What you are asked to do: Return every line from the records below that has the word "cascade".

Material supplied:
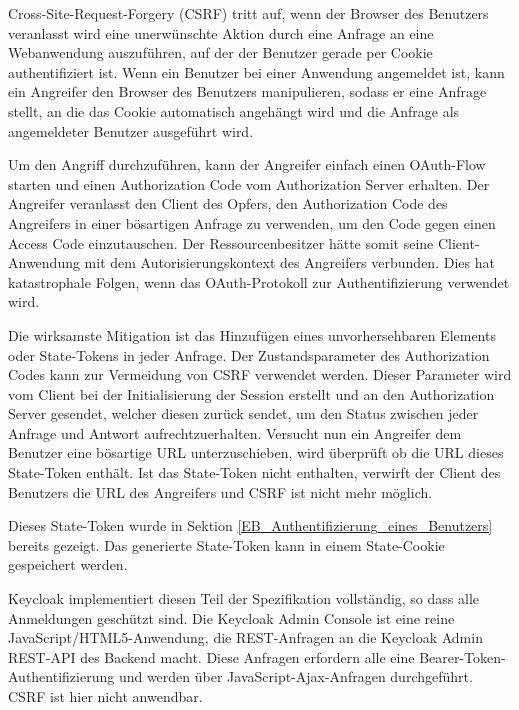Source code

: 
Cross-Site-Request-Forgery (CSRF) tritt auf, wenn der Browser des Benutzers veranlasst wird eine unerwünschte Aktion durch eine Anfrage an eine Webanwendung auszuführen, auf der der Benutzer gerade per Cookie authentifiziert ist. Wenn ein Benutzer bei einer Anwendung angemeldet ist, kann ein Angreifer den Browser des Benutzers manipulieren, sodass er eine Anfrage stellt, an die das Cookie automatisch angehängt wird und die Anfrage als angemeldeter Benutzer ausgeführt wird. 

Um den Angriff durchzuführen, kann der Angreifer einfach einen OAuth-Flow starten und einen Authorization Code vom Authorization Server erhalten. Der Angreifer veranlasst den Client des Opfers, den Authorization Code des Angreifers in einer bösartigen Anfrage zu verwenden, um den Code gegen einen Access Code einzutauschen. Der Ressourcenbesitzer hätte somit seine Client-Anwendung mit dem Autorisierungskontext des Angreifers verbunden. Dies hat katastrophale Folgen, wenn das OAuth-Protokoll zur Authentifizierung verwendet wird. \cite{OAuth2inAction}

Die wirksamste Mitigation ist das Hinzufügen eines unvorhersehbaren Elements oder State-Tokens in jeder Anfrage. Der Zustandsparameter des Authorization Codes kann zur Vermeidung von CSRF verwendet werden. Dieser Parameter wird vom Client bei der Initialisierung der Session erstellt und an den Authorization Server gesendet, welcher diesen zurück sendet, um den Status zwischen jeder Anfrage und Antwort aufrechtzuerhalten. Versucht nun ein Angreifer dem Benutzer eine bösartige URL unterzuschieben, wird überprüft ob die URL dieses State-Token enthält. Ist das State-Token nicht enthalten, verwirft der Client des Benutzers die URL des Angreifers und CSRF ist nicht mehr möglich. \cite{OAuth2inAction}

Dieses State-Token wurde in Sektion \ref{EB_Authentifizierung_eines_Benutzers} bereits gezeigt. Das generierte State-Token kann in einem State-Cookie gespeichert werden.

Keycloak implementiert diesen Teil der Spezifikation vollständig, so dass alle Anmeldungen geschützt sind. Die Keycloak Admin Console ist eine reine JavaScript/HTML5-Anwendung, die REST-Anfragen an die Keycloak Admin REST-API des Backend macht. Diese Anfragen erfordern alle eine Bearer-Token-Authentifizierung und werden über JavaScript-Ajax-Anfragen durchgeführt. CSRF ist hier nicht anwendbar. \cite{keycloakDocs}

==

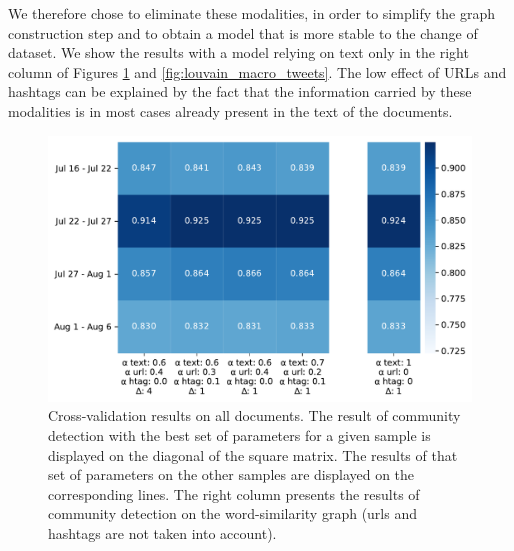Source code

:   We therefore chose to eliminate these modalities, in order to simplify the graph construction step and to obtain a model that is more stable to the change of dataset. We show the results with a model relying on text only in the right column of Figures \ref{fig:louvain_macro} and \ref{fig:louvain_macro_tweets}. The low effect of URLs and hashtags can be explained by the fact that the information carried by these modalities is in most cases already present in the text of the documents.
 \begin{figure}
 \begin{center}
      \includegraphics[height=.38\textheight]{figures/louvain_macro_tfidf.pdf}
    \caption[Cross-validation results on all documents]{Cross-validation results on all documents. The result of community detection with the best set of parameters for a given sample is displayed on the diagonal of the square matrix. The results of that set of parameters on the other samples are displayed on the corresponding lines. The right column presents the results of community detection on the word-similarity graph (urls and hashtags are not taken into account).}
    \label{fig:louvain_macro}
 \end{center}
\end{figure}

==

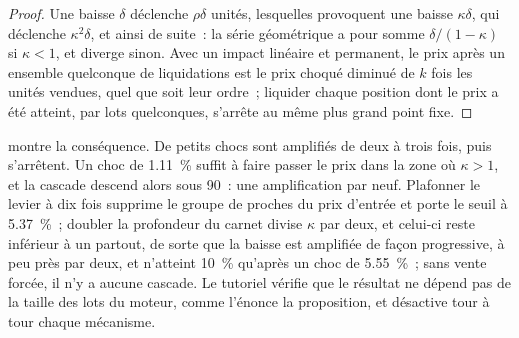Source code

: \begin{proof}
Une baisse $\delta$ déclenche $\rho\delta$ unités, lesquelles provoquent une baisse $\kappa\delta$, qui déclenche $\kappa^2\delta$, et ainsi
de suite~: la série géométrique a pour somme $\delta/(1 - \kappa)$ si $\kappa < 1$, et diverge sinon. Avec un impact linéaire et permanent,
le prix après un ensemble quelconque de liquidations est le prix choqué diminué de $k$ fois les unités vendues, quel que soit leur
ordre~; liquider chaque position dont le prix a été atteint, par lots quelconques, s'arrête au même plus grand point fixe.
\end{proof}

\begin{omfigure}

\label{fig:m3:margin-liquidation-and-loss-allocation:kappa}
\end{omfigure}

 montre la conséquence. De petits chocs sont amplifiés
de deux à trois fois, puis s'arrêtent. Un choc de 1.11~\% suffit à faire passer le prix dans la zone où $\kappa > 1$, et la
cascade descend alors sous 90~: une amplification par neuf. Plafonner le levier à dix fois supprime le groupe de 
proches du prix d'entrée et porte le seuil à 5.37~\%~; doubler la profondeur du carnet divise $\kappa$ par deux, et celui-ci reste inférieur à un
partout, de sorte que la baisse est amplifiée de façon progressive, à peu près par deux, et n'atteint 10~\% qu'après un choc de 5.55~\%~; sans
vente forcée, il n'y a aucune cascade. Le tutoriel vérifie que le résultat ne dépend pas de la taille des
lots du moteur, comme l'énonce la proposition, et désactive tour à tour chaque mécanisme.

Solved exercise:
cascade descend alors sous 90~: une amplification par neuf. Plafonner le levier à dix fois supprime le groupe de 
vente forcée, il n'y a aucune cascade. Le tutoriel vérifie que le résultat ne dépend pas de la taille des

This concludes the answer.